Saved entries

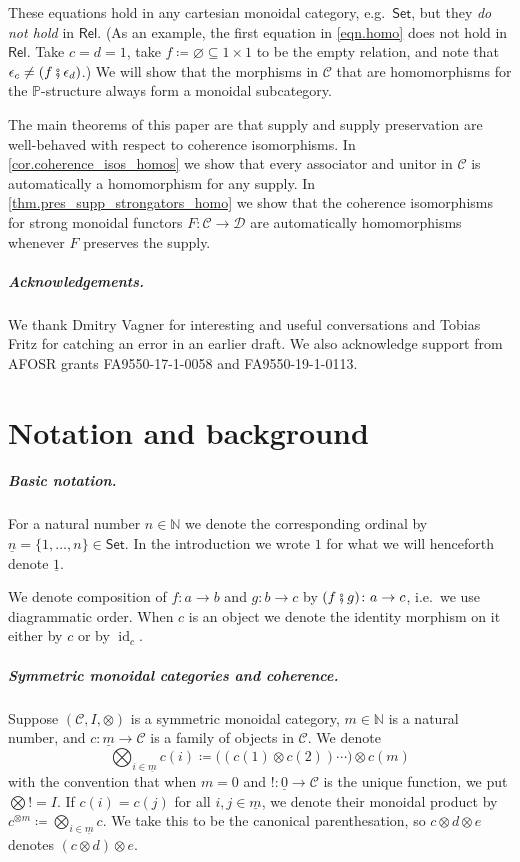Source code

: \documentclass[11pt, oneside, article]{memoir}
\theoremstyle{plain}
\theoremstyle{definition}
\theoremstyle{remark}
\newcommand{\ord}[1]{\underline{#1}}%
\newcommand{\cat}[1]{\mathcal{#1}}%
\newcommand{\Cat}[1]{{\mathsf{#1}}}%
\DeclareMathOperator{\id}{id}
\newcommand{\tpow}[1]{^{\otimes #1}}
\newcommand{\smset}{\Cat{Set}}
\newcommand{\nn}{\mathbb{N}}
\newcommand{\pp}{\mathbb{P}}
\newcommand{\rel}{\Cat{Rel}}
\newcommand{\cp}{\mathbin{\fatsemi}}
\renewcommand{\ss}{\subseteq}
\begin{document}
These equations hold in any cartesian monoidal category, e.g.\ $\smset$, but they \emph{do not hold} in $\rel$. (As an example, the first equation in \eqref{eqn.homo} does not hold in $\rel$. Take $c=d=1$, take $f\coloneqq\varnothing\ss 1\times 1$ to be the empty relation, and note that $\epsilon_c \neq (f\cp\epsilon_d)$.) We will show that the morphisms in $\cat{C}$ that are homomorphisms for the $\pp$-structure always form a monoidal subcategory.

The main theorems of this paper are that supply and supply preservation are well-behaved with respect to coherence isomorphisms. In \cref{cor.coherence_isos_homos} we show that every associator and unitor in $\cat{C}$ is automatically a homomorphism for any supply. In \cref{thm.pres_supp_strongators_homo} we show that the coherence isomorphisms for strong monoidal functors $F\colon\cat{C}\to\cat{D}$ are automatically homomorphisms whenever $F$ preserves the supply.
 
\paragraph{Acknowledgements.}
We thank Dmitry Vagner for interesting and useful conversations and Tobias Fritz for catching an error in an earlier draft. We also acknowledge support from AFOSR grants FA9550-17-1-0058 and FA9550-19-1-0113.


\chapter{Notation and background}

\paragraph{Basic notation.}
For a natural number $n\in\nn$ we denote the corresponding ordinal by $\ord{n}=\{1,\ldots,n\}\in\smset$. In the introduction we wrote $1$ for what we will henceforth denote $\ord{1}$.

We denote composition of $f\colon a\to b$ and $g\colon b\to c$ by $(f\cp g)\colon a\to c$, i.e.\ we use diagrammatic order. When $c$ is an object we denote the identity morphism on it either by $c$ or by $\id_c$.

\paragraph{Symmetric monoidal categories and coherence.}
Suppose $(\cat{C}, I, \otimes)$ is a symmetric monoidal category, $m\in\nn$ is a natural number, and $c\colon\ord{m}\to\cat{C}$ is a family of objects in $\cat{C}$. We denote
\[
	\bigotimes_{i\in\ord{m}}c(i)\coloneqq
  \big((c(1)\otimes c(2))\cdots\big)\otimes c(m)
\]
with the convention that when $m=0$ and $!\colon\ord{0}\to \cat{C}$ is the unique function, we put $\bigotimes != I$. If $c(i)=c(j)$ for all $i,j\in\ord{m}$, we denote their monoidal product by $c\tpow{m}\coloneqq\bigotimes_{i\in\ord{m}}c$. We take this to be the canonical parenthesation, so $c\otimes d\otimes e$ denotes $(c\otimes d)\otimes e$. 
\end{document}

*Your goal:*
Answer with a single number: how many lines in the data above have the string "this" in them?

*Worked solution:*
2